While leadership as a quality can manifest itself in many ways, it’s perhaps most apparent when things become difficult, the pressure increases, and the leader and his or her staff is up against it. How a leader behaves then often serves as a true waterline of his or her effectiveness.

As scholars of crises, crisis management, and leadership, Erika Hayes James and Lynn Wooten, in their book Leading Under Pressure, observe some points about crises (current as well as those from times past), and the rippling effect they can have. Through an intricate weaving of theoretical, empirical, and practical ideas associated with the concepts of crisis and leadership, they present a comprehensive perspective that can guide the business academic community toward continued study in crisis leadership, challenge students to prepare themselves for a new leadership form, and provide a road map for practitioners and executives to traverse as they continue to navigate the ever-increasing challenges of leading today’s organizations.

First, crises are inevitable. Some may be avoided and some may be managed well enough to limit long-term damage, but at the end of the day, every organization and even every nation will experience at least one crisis.
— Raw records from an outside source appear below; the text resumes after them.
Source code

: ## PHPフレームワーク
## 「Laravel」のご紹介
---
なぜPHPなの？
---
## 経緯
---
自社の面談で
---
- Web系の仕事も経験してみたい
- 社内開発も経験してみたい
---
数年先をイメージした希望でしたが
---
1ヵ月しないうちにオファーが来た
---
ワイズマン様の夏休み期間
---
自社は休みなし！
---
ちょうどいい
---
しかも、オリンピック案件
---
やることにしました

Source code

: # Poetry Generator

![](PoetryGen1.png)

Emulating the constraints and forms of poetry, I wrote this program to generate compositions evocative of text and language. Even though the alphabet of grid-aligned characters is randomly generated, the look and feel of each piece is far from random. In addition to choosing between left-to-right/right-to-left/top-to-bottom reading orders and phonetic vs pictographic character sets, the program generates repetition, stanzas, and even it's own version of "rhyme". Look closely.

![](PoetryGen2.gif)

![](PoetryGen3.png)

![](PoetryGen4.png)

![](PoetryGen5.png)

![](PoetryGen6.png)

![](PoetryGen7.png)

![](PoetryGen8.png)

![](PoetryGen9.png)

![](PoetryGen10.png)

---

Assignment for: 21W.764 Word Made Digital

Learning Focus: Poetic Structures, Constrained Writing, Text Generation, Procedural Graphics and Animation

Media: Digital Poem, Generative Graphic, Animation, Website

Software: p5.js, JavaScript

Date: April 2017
For example, throughout the late 1990s and well into the 2000s, several American businesses were characterized largely by crisis and scandal. Among the most notorious were the financial and ethical mismanagement of Enron Corp. and WorldCom. And financial scandals aren’t the only disruptions that have, at one time or another, rocked corporate America. In fact, throughout history, leaders of firms and their various stakeholders have had to deal with a host of challenges ranging from the mundane to the severe. However ordinary or commonplace these challenges may seem, they are nonetheless problematic, and, if left unattended or if they become subject to public scrutiny, they can escalate into a crisis situation with the potential to harm, sometimes irreparably.

Second, it is often the handling of a crisis that can lead to more damage than the crisis itself. Crisis leadership entails a complex set of competencies that leaders must adopt if they are to steer an organization through the various crisis phases and into a successful recovery. When these competencies exist within a firm’s leadership, the likelihood of a firm becoming resilient after a crisis is greatly enhanced. A leader’s ability to build a successful crisis-management team is also important; some of the advantages include an ability to generate more information, stimulate creativity, and expedite decision-making.
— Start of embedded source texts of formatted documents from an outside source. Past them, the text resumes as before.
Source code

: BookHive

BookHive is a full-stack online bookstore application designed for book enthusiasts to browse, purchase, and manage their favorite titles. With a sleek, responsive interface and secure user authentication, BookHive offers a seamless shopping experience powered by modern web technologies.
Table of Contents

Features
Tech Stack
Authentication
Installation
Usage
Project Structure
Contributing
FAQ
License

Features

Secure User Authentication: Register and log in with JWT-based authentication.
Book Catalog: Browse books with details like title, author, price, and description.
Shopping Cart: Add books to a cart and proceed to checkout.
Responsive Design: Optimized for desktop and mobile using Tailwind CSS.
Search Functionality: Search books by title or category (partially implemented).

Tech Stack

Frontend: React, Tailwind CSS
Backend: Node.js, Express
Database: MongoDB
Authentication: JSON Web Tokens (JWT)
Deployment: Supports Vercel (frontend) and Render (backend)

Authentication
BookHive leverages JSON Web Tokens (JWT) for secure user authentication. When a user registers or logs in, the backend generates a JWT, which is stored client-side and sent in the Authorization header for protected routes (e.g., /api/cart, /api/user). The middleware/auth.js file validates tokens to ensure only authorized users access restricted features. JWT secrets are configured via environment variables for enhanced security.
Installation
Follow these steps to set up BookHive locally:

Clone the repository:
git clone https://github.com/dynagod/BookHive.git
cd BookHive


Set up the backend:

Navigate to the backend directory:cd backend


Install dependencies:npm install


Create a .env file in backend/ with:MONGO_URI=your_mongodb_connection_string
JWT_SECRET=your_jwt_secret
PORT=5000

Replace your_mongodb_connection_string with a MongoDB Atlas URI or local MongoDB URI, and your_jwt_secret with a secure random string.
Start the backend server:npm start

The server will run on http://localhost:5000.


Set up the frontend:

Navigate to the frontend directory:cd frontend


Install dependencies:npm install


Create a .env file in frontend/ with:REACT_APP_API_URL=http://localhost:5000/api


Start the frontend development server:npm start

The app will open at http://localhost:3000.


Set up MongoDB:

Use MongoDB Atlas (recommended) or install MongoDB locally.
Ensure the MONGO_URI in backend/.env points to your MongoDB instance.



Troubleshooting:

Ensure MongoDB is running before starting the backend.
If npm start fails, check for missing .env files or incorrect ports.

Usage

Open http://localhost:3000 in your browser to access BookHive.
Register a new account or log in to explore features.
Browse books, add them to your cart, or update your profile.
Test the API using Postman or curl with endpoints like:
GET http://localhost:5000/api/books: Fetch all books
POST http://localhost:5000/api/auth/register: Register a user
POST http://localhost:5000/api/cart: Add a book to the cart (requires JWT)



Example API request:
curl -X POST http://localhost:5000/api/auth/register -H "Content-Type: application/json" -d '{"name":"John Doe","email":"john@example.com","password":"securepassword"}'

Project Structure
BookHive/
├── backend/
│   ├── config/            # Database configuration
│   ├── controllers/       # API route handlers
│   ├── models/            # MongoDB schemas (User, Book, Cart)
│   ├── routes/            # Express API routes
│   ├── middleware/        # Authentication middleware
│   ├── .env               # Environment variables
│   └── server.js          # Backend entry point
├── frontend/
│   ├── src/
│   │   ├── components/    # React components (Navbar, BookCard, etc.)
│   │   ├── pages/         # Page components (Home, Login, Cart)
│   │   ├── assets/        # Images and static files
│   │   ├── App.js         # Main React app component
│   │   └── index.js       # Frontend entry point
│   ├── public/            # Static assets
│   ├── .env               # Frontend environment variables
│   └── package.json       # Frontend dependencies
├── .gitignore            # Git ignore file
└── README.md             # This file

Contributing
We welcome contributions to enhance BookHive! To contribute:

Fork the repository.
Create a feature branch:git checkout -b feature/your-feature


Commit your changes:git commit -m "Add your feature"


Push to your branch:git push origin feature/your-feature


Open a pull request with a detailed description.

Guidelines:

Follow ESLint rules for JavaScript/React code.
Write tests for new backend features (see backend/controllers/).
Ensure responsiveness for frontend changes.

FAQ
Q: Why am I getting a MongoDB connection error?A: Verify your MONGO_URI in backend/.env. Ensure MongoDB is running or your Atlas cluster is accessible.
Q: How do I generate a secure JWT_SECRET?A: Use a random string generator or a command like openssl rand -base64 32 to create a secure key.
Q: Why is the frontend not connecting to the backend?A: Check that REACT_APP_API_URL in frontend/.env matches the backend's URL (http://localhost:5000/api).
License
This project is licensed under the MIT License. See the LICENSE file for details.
Third, effective crisis handling involves much more than good public relations.  Although this certainly helps, rhetoric and positive spin alone will not solve even one of the crises described in the book, much less the lot of them. Leaders must establish a norm of open and honest communication, and be appropriately candid about all aspects of the business, in good times as well as bad.  Doing so can go a long way toward building a culture of trust. Moreover, information flow to various stakeholders will occur more easily when there is a norm or expectation of communication and an infrastructure that supports communication efforts across organizational levels, departments, and other boundaries. For example, developing capabilities for managing a crisis in a global context requires a mindset and integrated support system that can quickly bring together and mobilize stakeholders from different parts of the world to resolve the crisis.

Fourth, learning from crisis is the best hope for preventing repeat occurrences. James and Wooten use discrimination lawsuits as a specific type of crisis on which to build an argument with respect to learning, primarily because of the continuing significance of diversity in organizational theory and the practical implications of diversity for managers and the organizations they lead. Learning from crises provides an excellent opportunity to challenge the organizational routines that may stand in the way of excellence. Further, firms that can engage in learning can develop an organizational memory that helps to prevent future problems.
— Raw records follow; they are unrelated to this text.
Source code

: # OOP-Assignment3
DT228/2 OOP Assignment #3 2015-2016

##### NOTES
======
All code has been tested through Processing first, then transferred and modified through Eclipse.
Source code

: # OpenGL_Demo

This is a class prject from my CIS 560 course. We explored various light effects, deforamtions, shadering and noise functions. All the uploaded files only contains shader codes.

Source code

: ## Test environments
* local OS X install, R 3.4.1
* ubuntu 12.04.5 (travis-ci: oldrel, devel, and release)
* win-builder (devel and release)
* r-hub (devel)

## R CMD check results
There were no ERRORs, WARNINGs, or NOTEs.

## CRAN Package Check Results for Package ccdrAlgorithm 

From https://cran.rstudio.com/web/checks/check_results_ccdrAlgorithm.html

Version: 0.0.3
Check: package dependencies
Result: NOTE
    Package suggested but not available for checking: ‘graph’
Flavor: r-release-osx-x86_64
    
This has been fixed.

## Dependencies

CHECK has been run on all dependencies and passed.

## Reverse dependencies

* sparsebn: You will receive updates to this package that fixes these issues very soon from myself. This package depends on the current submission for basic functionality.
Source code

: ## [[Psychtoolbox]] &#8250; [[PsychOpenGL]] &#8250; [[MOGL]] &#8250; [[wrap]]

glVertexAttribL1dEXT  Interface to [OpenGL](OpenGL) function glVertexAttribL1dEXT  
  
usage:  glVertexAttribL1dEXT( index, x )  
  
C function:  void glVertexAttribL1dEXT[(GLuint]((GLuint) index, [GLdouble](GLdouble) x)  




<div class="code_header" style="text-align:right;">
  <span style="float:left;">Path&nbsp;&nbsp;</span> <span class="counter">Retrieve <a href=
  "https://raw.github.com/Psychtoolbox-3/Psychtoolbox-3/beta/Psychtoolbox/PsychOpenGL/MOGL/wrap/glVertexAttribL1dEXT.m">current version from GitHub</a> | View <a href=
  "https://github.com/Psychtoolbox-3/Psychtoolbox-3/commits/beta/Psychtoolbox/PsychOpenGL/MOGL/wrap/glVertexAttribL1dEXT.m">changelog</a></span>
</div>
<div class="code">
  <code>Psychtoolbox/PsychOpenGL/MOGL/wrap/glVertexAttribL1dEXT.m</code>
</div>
Finally, crisis events can create a potential for significant opportunity to be realized for individuals, organizations, and countries. There are numerous examples of people and organizations that have adopted a more optimistic frame of mind in response to threat. Consequently, what these individuals and organizations do in response to crisis is worth examining. It is possible that the ideas set forth in the book will combine interactively, and not simply additively, so that each of the events in the chain may need to occur for leaders to perceive crisis as opportunity.